Currently, just five donors are controlling 25 percent of funds pouring into GOP super PACs. In the last week alone, faux cowboy Foster Friess made Rick Santorum’s “aaaiiiigh! intercourse!” campaign about aspirin and women’s knees, island builder Peter Thiel came to Ron Paul’s aid by upping his investment to $2.6 million, Sheldon Adelson gave Newt Gingrich another $10 million, and we learned that Mitt “I Like to Fire People” Romney has a huge backer in Frank “I Like to Sue Blogs out of Existence” VanderSloot.

(We won’t talk about VanderSloot here—because he likes to sue blogs out of existence—except to say that he looks like Alternate Universe Dick Cheney‘s opening-credits photo from Queer Eye for the Straight Guy. He’s the one who knows about wine and shaving brushes.)

In years past, we would never have met these guys. Even as far back as 2000, if you wanted to be a billionaire who ran a campaign, you actually had to be the one campaigning. Ross Perot set the standard in 1992, opening the door for men like Steve Forbes.

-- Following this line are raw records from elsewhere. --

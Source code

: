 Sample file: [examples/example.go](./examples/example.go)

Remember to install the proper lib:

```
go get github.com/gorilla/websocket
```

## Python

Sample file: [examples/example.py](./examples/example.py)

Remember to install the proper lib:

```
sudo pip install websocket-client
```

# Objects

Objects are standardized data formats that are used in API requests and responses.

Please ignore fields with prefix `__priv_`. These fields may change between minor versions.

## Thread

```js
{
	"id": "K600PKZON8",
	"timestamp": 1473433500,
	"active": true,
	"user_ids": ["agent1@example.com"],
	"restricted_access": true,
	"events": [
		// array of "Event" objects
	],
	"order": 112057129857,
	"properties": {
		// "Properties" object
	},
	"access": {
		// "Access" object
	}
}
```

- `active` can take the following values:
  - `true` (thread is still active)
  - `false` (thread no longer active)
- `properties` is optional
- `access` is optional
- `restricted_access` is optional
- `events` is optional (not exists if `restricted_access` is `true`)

Forbes, unfortunately, demonstrated how troublesome rich-guy candidacy could be: Namely, he proved that being rich is proof of nothing other than being rich (his major life accomplishment was emerging from Malcolm Forbes’ wife), and wanting to keep being rich is a shitty platform for the 270 million-plus Americans who are not. In later years, we came to think of Forbes as “the creepy version of Rory Gilmore’s grandpa from The Gilmore Girls,” but in 1996 and 2000, it was obvious why he steered any question back to the need for a flat tax. That stuck out. Herman Cain perfected this failing greedheaded tax formula by replying, “Nine, nine, nine…” endlessly on the stump, like he was going through some celestial voicemail, begging for an operator to come on the line and tell him what Libya is.

What Citizens United has done, however, is create a formula for actual campaign surrogacy. Billionaires with two ideas (“I want to keep being a billionaire!” and “Something else!”) can remit funds to the person whose job it is to have all the other ideas. It’s great fun. We’re lucky to get the chance to meet these guys.